Bence yapay zeka çevirisinden devam etmeniz daha iyi olur. 6 yıl geçtiği için çivi çiviyi söküyor.
İngilizcesinden tamamladım ama evet bir noktada DeepL kullanmayı da düşündüm. İlk keşfettiğim zamandan bu yana yine yol almış gibi gözüküyor ki o zaman bile Malazan gibi iyi seviye İngilizce isteyen bir eserden bazı kısımları çevirmenden daha iyi çevirdiği olmuştu. Teşekkürler paylaştığınız için.
Hyperion 2’ yi çok merak ettiğim için İngilizce versiyonunu indirip DeepL ile çevirmeye çalıştım.
Türkçesi yayınlandığı zaman zaten satın alacağım için etik açıdan bir sıkıntı olduğunu düşünmüyorum.
Ben free DeepL kullandım. Günde elli sayfa tercüme ediyor. Fakat yaptığı tercümeyi ben hiç beğenmedim. Çok acemice cümleler bölük pörçük, kesinlikle insan çevirisinin yerini tutamaz tabii iyi bir çevirinin.
Bilmiyorum belki profesyonel DeepL kullansaydım daha iyi bir tercüme yapabilirdi.
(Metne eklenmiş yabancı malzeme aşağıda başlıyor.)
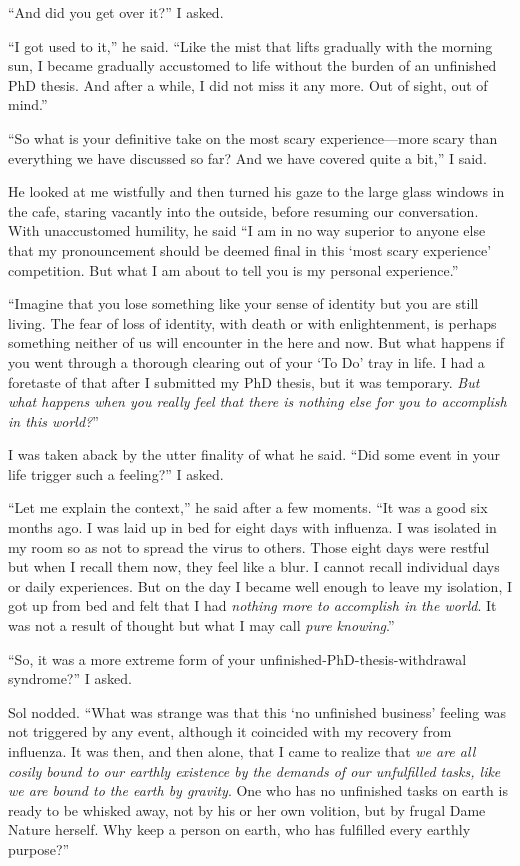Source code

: \documentclass[
  a4paper,
]{article}
\begin{document}
``And did you get over it?'' I asked.

``I got used to it,'' he said. ``Like the mist that lifts gradually with
the morning sun, I became gradually accustomed to life without the
burden of an unfinished PhD thesis. And after a while, I did not miss it
any more. Out of sight, out of mind.''

``So what is your definitive take on the most scary experience---more
scary than everything we have discussed so far? And we have covered
quite a bit,'' I said.

He looked at me wistfully and then turned his gaze to the large glass
windows in the cafe, staring vacantly into the outside, before resuming
our conversation. With unaccustomed humility, he said ``I am in no way
superior to anyone else that my pronouncement should be deemed final in
this `most scary experience' competition. But what I am about to tell
you is my personal experience.''

``Imagine that you lose something like your sense of identity but you
are still living. The fear of loss of identity, with death or with
enlightenment, is perhaps something neither of us will encounter in the
here and now. But what happens if you went through a thorough clearing
out of your `To Do' tray in life. I had a foretaste of that after I
submitted my PhD thesis, but it was temporary. \emph{But what happens
when you really feel that there is nothing else for you to accomplish in
this world?}''

I was taken aback by the utter finality of what he said. ``Did some
event in your life trigger such a feeling?'' I asked.

``Let me explain the context,'' he said after a few moments. ``It was a
good six months ago. I was laid up in bed for eight days with influenza.
I was isolated in my room so as not to spread the virus to others. Those
eight days were restful but when I recall them now, they feel like a
blur. I cannot recall individual days or daily experiences. But on the
day I became well enough to leave my isolation, I got up from bed and
felt that I had \emph{nothing more to accomplish in the world}. It was
not a result of thought but what I may call \emph{pure knowing}.''

``So, it was a more extreme form of your
unfinished-PhD-thesis-withdrawal syndrome?'' I asked.

Sol nodded. ``What was strange was that this `no unfinished business'
feeling was not triggered by any event, although it coincided with my
recovery from influenza. It was then, and then alone, that I came to
realize that \emph{we are all cosily bound to our earthly existence by
the demands of our unfulfilled tasks, like we are bound to the earth by
gravity}. One who has no unfinished tasks on earth is ready to be
whisked away, not by his or her own volition, but by frugal Dame Nature
herself. Why keep a person on earth, who has fulfilled every earthly
purpose?''
\end{document}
Üç Cisim Probleminde çeviri ve editörlüğün kötü olduğunun muhabbeti geçmişti diye hatırlıyorum forumda, ama örnek atan olmamıştı eline sağlık . Hangi başlıktaydı, ne zamandı hiç hatırlayamadım ama seriye elimin gitmemesinin nedeni buydu benim de maalesef
.
Kitabın özellikle ikinci yarısından itibaren bazı yerlerde yazım hatası ve anlam düşüklüğü var. Anlaşılıyorlar ama. Sıkıntı yaşamadım ben. Son 20 sayfa felaket sıkıntılı ama onun haricinde okunur gayet. Öyle çok canınızı sıkmaz. Ha, evet, gırla yazım hatası var ama anlayabiliyoruz diye avutuyoruz kendimizi o ayrı mesele.